Politicians should be statesmen and pass the AML/CFT Bill

Dear Editor,

Thirty-four years ago, half of this population was not yet born. And so our children and grandchildren would not have experienced witnessing a young nation (innocent then) rise to maturity. We as a nation have gone through much sorrow, grief, affliction and trials seeing our past presidents moving this nation towards a much betters country than when they first acceded to office.

Yes, we were disappointed with the slow pace of progress. Yet for all the things we were asked to endure, we forebore and moved on as a nation. Some remnants like myself, were born and bred through the British system of government, and we were familiar with the kind of peace and harmony that existed at that time, until we were transformed into a new and vibrant nation.

Our new breed of leaders being learned men and full of vision somehow failed to deliver as  promised, only to end their tour of duty either with the job half done or dead. And a new leader would start all over again. Thus we never came close to the progress that they, the leaders, envisioned.

Now in the twenty-first century it seems as if we have not learnt anything significant from those who went before us. We have reached a junction in our history when our children are being prepared and ready to read out the eulogy – or should it be the tribute – for a nation that  is about to be beaten down by our leaders’ stubborn disposition and outlook.

The roadmap to a decent and uncorrupt society, community or nation leads us to the Anti-Money Laundering/Countering the Financing of Terrorism (AML/CFT) Bill, which bill was recommended by the Financial Action Task Force in Paris, France. It is being noised abroad that Guyana, yes beautiful Guyana, will suffer blacklisting and the consequences of international sanctions which could severely affect the nation’s economy if the bill is not passed. This in itself could dent the image of the nation.

One thing is certain, I don’t have to be a Harvard University graduate or even or a UG graduate to understand the journey that this nation is on, or the collision course that some are setting up.

I see Guyana as a large ship on a journey on the high seas encountering turbulent waves and fierce winds.

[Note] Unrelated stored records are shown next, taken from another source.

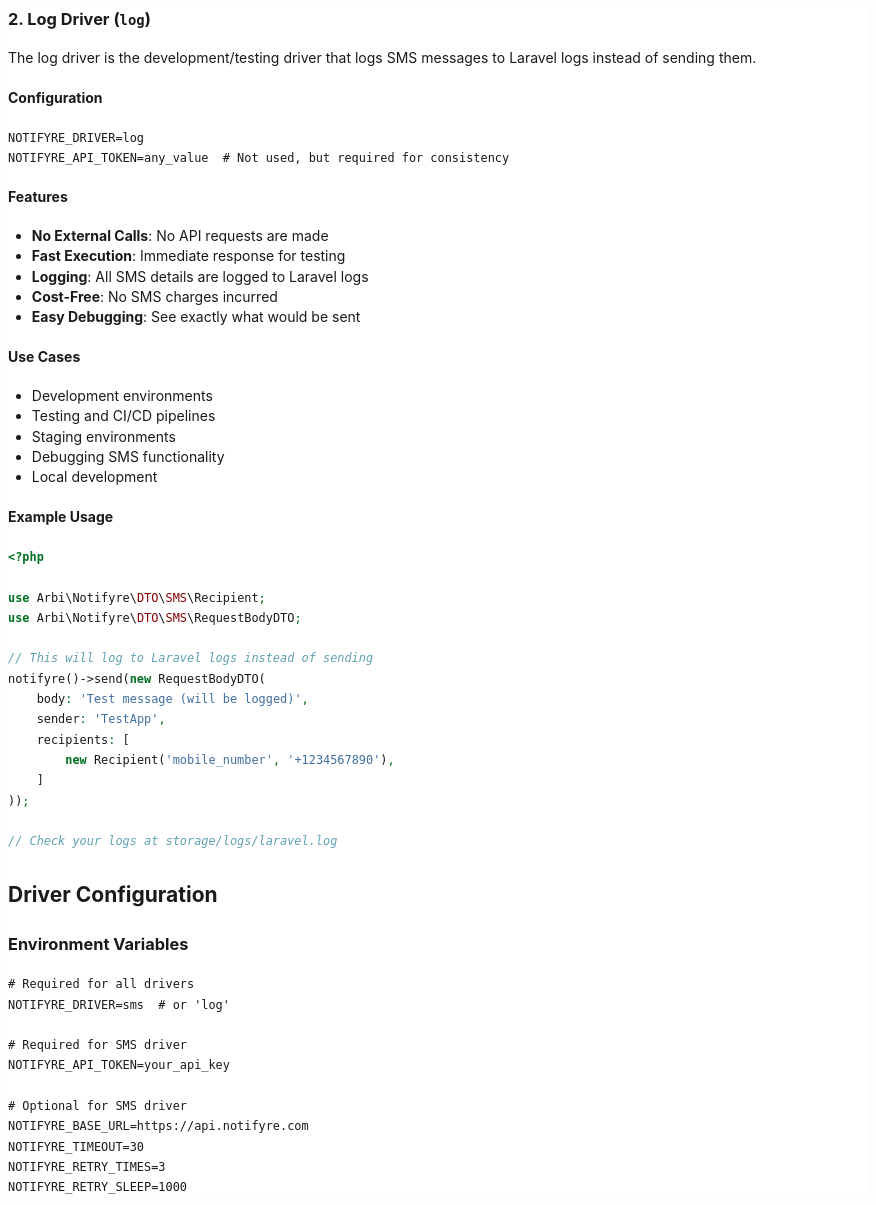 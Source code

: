 ### 2. Log Driver (`log`)

The log driver is the development/testing driver that logs SMS messages to Laravel logs instead of sending them.

#### Configuration

```env
NOTIFYRE_DRIVER=log
NOTIFYRE_API_TOKEN=any_value  # Not used, but required for consistency
```

#### Features

- **No External Calls**: No API requests are made
- **Fast Execution**: Immediate response for testing
- **Logging**: All SMS details are logged to Laravel logs
- **Cost-Free**: No SMS charges incurred
- **Easy Debugging**: See exactly what would be sent

#### Use Cases

- Development environments
- Testing and CI/CD pipelines
- Staging environments
- Debugging SMS functionality
- Local development

#### Example Usage

```php
<?php

use Arbi\Notifyre\DTO\SMS\Recipient;
use Arbi\Notifyre\DTO\SMS\RequestBodyDTO;

// This will log to Laravel logs instead of sending
notifyre()->send(new RequestBodyDTO(
    body: 'Test message (will be logged)',
    sender: 'TestApp',
    recipients: [
        new Recipient('mobile_number', '+1234567890'),
    ]
));

// Check your logs at storage/logs/laravel.log
```

## Driver Configuration

### Environment Variables

```env
# Required for all drivers
NOTIFYRE_DRIVER=sms  # or 'log'

# Required for SMS driver
NOTIFYRE_API_TOKEN=your_api_key

# Optional for SMS driver
NOTIFYRE_BASE_URL=https://api.notifyre.com
NOTIFYRE_TIMEOUT=30
NOTIFYRE_RETRY_TIMES=3
NOTIFYRE_RETRY_SLEEP=1000
```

Because of a logistical error the captain realized that the ship is sinking and came out of his cabin and declared what no captain wants for his ship – “The ship is sinking.”

(In  my early years I worked as a sailor on board a ship, and know the experience of surviving on a sinking ship.)

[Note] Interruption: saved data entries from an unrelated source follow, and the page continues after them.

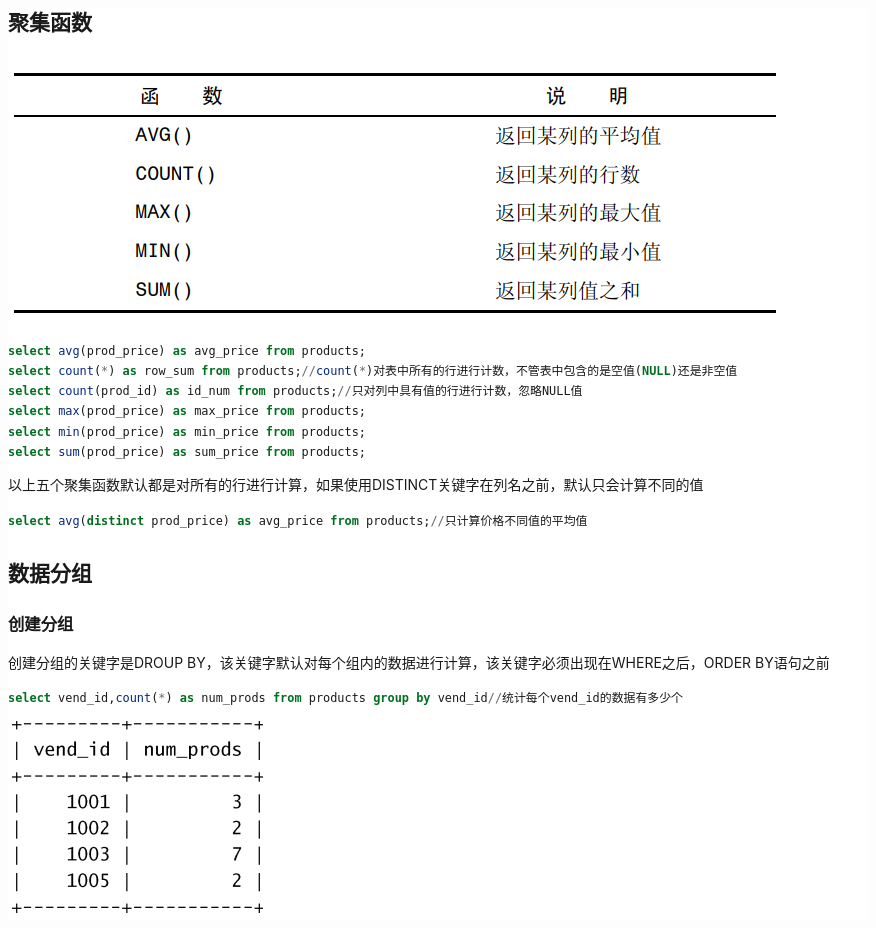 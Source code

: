 ## 聚集函数

![](mysql/聚集函数.png)

```sql
select avg(prod_price) as avg_price from products;
select count(*) as row_sum from products;//count(*)对表中所有的行进行计数，不管表中包含的是空值(NULL)还是非空值
select count(prod_id) as id_num from products;//只对列中具有值的行进行计数，忽略NULL值
select max(prod_price) as max_price from products;
select min(prod_price) as min_price from products;
select sum(prod_price) as sum_price from products;
```

以上五个聚集函数默认都是对所有的行进行计算，如果使用DISTINCT关键字在列名之前，默认只会计算不同的值

```sql
select avg(distinct prod_price) as avg_price from products;//只计算价格不同值的平均值
```

## 数据分组

### 创建分组

创建分组的关键字是DROUP BY，该关键字默认对每个组内的数据进行计算，该关键字必须出现在WHERE之后，ORDER BY语句之前

```sql
select vend_id,count(*) as num_prods from products group by vend_id//统计每个vend_id的数据有多少个
```

![](mysql/group.png)
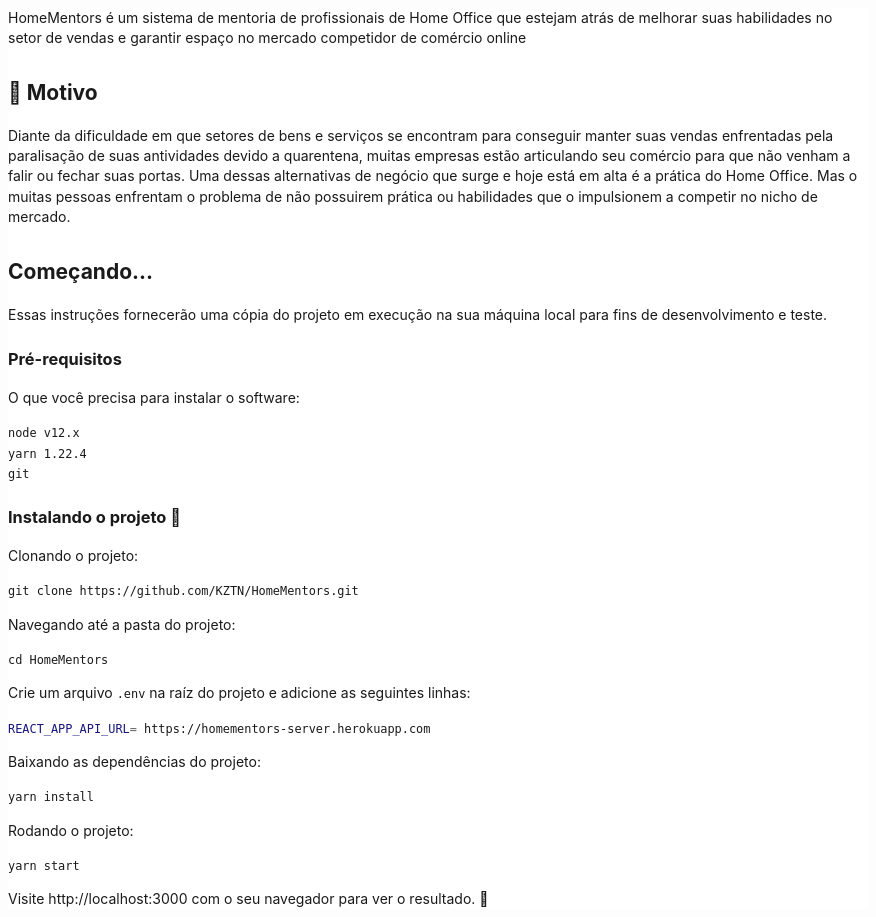 HomeMentors é um sistema de mentoria de profissionais de Home Office que estejam atrás de melhorar suas habilidades no setor de vendas e garantir espaço no mercado competidor de comércio online

## :thinking: Motivo

Diante da dificuldade em que setores de bens e serviços se encontram para conseguir manter suas vendas enfrentadas pela paralisação de suas antividades devido a quarentena, muitas empresas estão articulando seu comércio para que não venham a falir ou fechar suas portas. Uma dessas alternativas de negócio que surge e hoje está em alta é a prática do Home Office. Mas o muitas pessoas enfrentam o problema de não possuirem prática ou habilidades que o impulsionem a competir no nicho de mercado.

## Começando...

Essas instruções fornecerão uma cópia do projeto em execução na sua máquina local para fins de desenvolvimento e teste.

### Pré-requisitos

O que você precisa para instalar o software:

```
node v12.x
yarn 1.22.4
git
```

### Instalando o projeto 🚀

Clonando o projeto:

```
git clone https://github.com/KZTN/HomeMentors.git
```

Navegando até a pasta do projeto:

```
cd HomeMentors
```
Crie um arquivo `.env` na raíz do projeto e adicione as seguintes linhas:

```bash
REACT_APP_API_URL= https://homementors-server.herokuapp.com
```

Baixando as dependências do projeto:

```bash
yarn install
```

Rodando o projeto:

```bash
yarn start
```

Visite http://localhost:3000 com o seu navegador para ver o resultado. 🎉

I also know from experience that at that crucial junction, neither sailor, nor engineer started a row with the captain over the logistical error, but joined together and worked tediously and laboriously  in the midnight hour to save the ship. And save the ship we did.

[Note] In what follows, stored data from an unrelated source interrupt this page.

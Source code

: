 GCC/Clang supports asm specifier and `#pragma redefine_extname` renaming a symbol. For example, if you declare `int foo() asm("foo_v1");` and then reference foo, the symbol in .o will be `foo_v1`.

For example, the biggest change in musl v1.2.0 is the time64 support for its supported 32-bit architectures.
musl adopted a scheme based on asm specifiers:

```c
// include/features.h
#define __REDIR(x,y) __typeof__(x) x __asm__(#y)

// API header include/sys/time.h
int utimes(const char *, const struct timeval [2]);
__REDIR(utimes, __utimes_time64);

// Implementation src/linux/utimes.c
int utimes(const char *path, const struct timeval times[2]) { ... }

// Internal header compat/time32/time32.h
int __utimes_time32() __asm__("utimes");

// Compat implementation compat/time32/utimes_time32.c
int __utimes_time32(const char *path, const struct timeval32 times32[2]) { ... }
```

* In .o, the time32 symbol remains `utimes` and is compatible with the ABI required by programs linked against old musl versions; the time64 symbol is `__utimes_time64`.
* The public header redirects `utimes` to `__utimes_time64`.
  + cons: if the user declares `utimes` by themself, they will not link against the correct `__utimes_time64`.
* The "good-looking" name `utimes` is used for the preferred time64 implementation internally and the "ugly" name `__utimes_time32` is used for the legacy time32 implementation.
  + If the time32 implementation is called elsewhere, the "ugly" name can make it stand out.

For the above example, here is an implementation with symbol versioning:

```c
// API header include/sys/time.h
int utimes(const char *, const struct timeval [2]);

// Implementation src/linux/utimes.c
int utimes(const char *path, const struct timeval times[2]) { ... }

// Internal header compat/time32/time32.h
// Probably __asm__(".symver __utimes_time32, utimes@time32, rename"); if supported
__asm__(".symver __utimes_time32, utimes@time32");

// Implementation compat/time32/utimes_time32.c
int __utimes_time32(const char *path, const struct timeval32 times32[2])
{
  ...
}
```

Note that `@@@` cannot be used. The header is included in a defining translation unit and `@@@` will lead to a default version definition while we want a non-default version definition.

Again I see Guyana as a house on fire (a very large house) where the occupants were revelling  during the early evening hours, and it is now midnight and all are asleep. But the master of the house went to bed with a cigarette and dropped the lighted stub on the bed and created a large enough fire to cause alarm. On waking the occupants had adequate time to either call the fire station, which was located two blocks away, or use a few buckets of water to out the small fire. Instead, however, they chose to abuse one another and cast blame for the flames, spending the precious little time they have left in which to save the day. How pathetic! How foolish!

Yes, we can all cast stones at each other while the nation is languishing and going down the hill.

Yes, we can all hold on to our original position as righteous and the other side as wicked.

Yes, we can choose to close a blind eye, and allow the nation to perish while we gloat on how smart we were in not helping the nation.

One this occasion of Republic I call on the leaders of this nation to awaken out of their slumber, and let their conscience be their guide, and consensus the defining factor on this special occasion.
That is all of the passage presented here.